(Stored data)
■ ■ ■ ■ ■

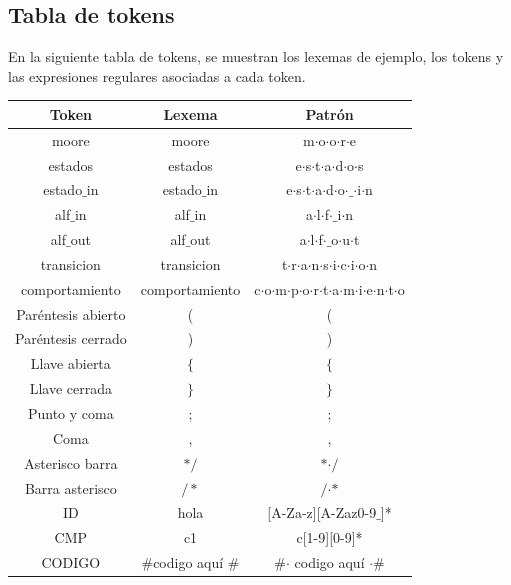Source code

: \documentclass[12pt,a4paper]{article}
\begin{document}
\clearpage
\subsection{Tabla de tokens}
En la siguiente tabla de tokens, se muestran los lexemas de ejemplo, los tokens y las expresiones regulares asociadas a cada token.
\begin{center}
		\begin{tabular}{|c|c|c|}
			\hline 
			\textbf{Token} & \textbf{Lexema} & \textbf{Patrón} \\ 
			\hline 
			moore & moore & m$\cdot$o$\cdot$o$\cdot$r$\cdot$e  \\ 
			\hline 
			estados &estados & e$\cdot$s$\cdot$t$\cdot$a$\cdot$d$\cdot$o$\cdot$s \\ 
			\hline 
			estado$\_$in & estado$\_$in & e$\cdot$s$\cdot$t$\cdot$a$\cdot$d$\cdot$o$\cdot$$\_$$\cdot$i$\cdot$n \\ 
			\hline 
			alf$\_$in	& alf$\_$in & a$\cdot$l$\cdot$f$\cdot$$\_$i$\cdot$n \\ 
			\hline 
				alf$\_$out	& alf$\_$out & a$\cdot$l$\cdot$f$\cdot$$\_$o$\cdot$u$\cdot$t \\ 
			\hline 
				transicion	& transicion & t$\cdot$r$\cdot$a$\cdot$n$\cdot$s$\cdot$i$\cdot$c$\cdot$i$\cdot$o$\cdot$n \\ 
			\hline 
				comportamiento	& comportamiento & c$\cdot$o$\cdot$m$\cdot$p$\cdot$o$\cdot$r$\cdot$t$\cdot$a$\cdot$m$\cdot$i$\cdot$e$\cdot$n$\cdot$t$\cdot$o \\ 
			\hline 
			Paréntesis abierto	& ( & ( \\ 
			\hline 
			Paréntesis cerrado	& ) & ) \\ 
			\hline 
			Llave abierta	& $\{$ & $\{$ \\ 
			\hline 
			Llave cerrada	& $\}$ & $\}$ \\ 
			\hline 
			Punto y coma	& ; & ; \\ 
			\hline 
			Coma	& , &  , \\ 
			\hline
			Asterisco barra & $\ast/$  & $\ast$$\cdot/$ \\ 
			\hline 
			Barra asterisco & $/\ast$  &  $/$$\cdot$$\ast$ \\ 
			\hline  
			ID	& hola  & [A-Za-z][A-Zaz0-9$\_$]* \\ 
			\hline 
			CMP	& c1 & c[1-9][0-9]* \\ 
			\hline
		    CODIGO	& $\#$codigo aquí $\#$  & $\#$$\cdot$ codigo aquí $\cdot$$\#$\\ 
			\hline
		\end{tabular} 	
	\end{center}
\end{document}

■ ■ ■ ■ ■

■ EXERCISE: Copy the data verbatim, skipping any image it holds.

■ RESPONSE AREA:
Source code

: \documentclass[12pt,a4paper]{article}
\begin{document}
\clearpage
\subsection{Tabla de tokens}
En la siguiente tabla de tokens, se muestran los lexemas de ejemplo, los tokens y las expresiones regulares asociadas a cada token.
\begin{center}
		\begin{tabular}{|c|c|c|}
			\hline 
			\textbf{Token} & \textbf{Lexema} & \textbf{Patrón} \\ 
			\hline 
			moore & moore & m$\cdot$o$\cdot$o$\cdot$r$\cdot$e  \\ 
			\hline 
			estados &estados & e$\cdot$s$\cdot$t$\cdot$a$\cdot$d$\cdot$o$\cdot$s \\ 
			\hline 
			estado$\_$in & estado$\_$in & e$\cdot$s$\cdot$t$\cdot$a$\cdot$d$\cdot$o$\cdot$$\_$$\cdot$i$\cdot$n \\ 
			\hline 
			alf$\_$in	& alf$\_$in & a$\cdot$l$\cdot$f$\cdot$$\_$i$\cdot$n \\ 
			\hline 
				alf$\_$out	& alf$\_$out & a$\cdot$l$\cdot$f$\cdot$$\_$o$\cdot$u$\cdot$t \\ 
			\hline 
				transicion	& transicion & t$\cdot$r$\cdot$a$\cdot$n$\cdot$s$\cdot$i$\cdot$c$\cdot$i$\cdot$o$\cdot$n \\ 
			\hline 
				comportamiento	& comportamiento & c$\cdot$o$\cdot$m$\cdot$p$\cdot$o$\cdot$r$\cdot$t$\cdot$a$\cdot$m$\cdot$i$\cdot$e$\cdot$n$\cdot$t$\cdot$o \\ 
			\hline 
			Paréntesis abierto	& ( & ( \\ 
			\hline 
			Paréntesis cerrado	& ) & ) \\ 
			\hline 
			Llave abierta	& $\{$ & $\{$ \\ 
			\hline 
			Llave cerrada	& $\}$ & $\}$ \\ 
			\hline 
			Punto y coma	& ; & ; \\ 
			\hline 
			Coma	& , &  , \\ 
			\hline
			Asterisco barra & $\ast/$  & $\ast$$\cdot/$ \\ 
			\hline 
			Barra asterisco & $/\ast$  &  $/$$\cdot$$\ast$ \\ 
			\hline  
			ID	& hola  & [A-Za-z][A-Zaz0-9$\_$]* \\ 
			\hline 
			CMP	& c1 & c[1-9][0-9]* \\ 
			\hline
		    CODIGO	& $\#$codigo aquí $\#$  & $\#$$\cdot$ codigo aquí $\cdot$$\#$\\ 
			\hline
		\end{tabular} 	
	\end{center}
\end{document}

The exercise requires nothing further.